• [Supplied material]
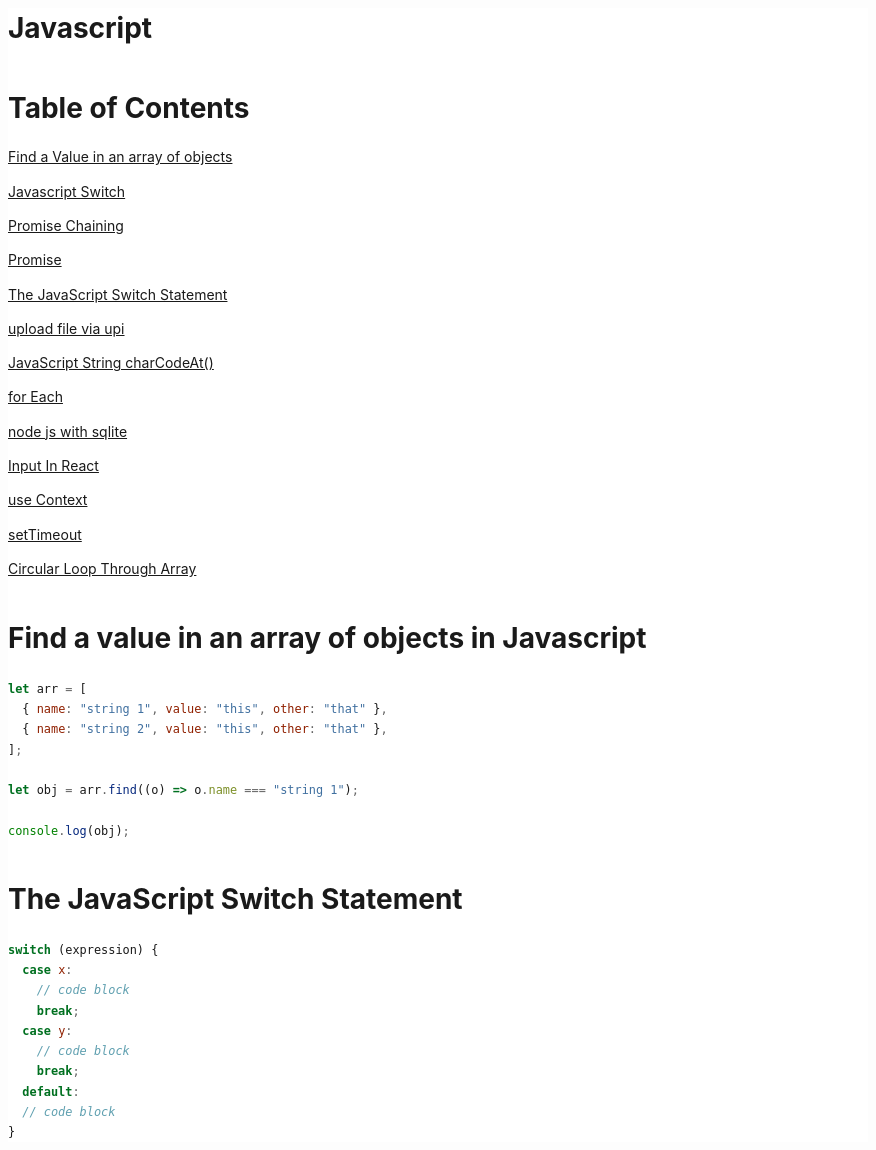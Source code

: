 <div>
<h1>Javascript</h1>

# Table of Contents

[Find a Value in an array of objects](#findinarrayobj)

[Javascript Switch](#javascriptswitch)

[Promise Chaining](#jsobjects)

[Promise](#promise)

[The JavaScript Switch Statement](#example2)

[upload file via upi](#fileuploadviaapi)

[JavaScript String charCodeAt()](#charcodeat)

[for Each](#foreach)

[node js with sqlite](#nodesqlite)

[Input In React](#inputinreact)

[use Context](#usecontext)

[setTimeout](#settimeout)

[Circular Loop Through Array](#circularloop)


# Find a value in an array of objects in Javascript <a name="findinarrayobj"></a>

```javascript
let arr = [
  { name: "string 1", value: "this", other: "that" },
  { name: "string 2", value: "this", other: "that" },
];

let obj = arr.find((o) => o.name === "string 1");

console.log(obj);
```

# The JavaScript Switch Statement <a name="javascriptswitch"></a>

```javascript
switch (expression) {
  case x:
    // code block
    break;
  case y:
    // code block
    break;
  default:
  // code block
}
```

• [Goal of the exercise] Of the entries above, transcribe exactly those lines that fall between the line containing "[Promise](#promise)" and the line containing "[Input In React](#inputinreact)", together with those two lines.

• [Answer to this task]
[Promise](#promise)

[The JavaScript Switch Statement](#example2)

[upload file via upi](#fileuploadviaapi)

[JavaScript String charCodeAt()](#charcodeat)

[for Each](#foreach)

[node js with sqlite](#nodesqlite)

[Input In React](#inputinreact)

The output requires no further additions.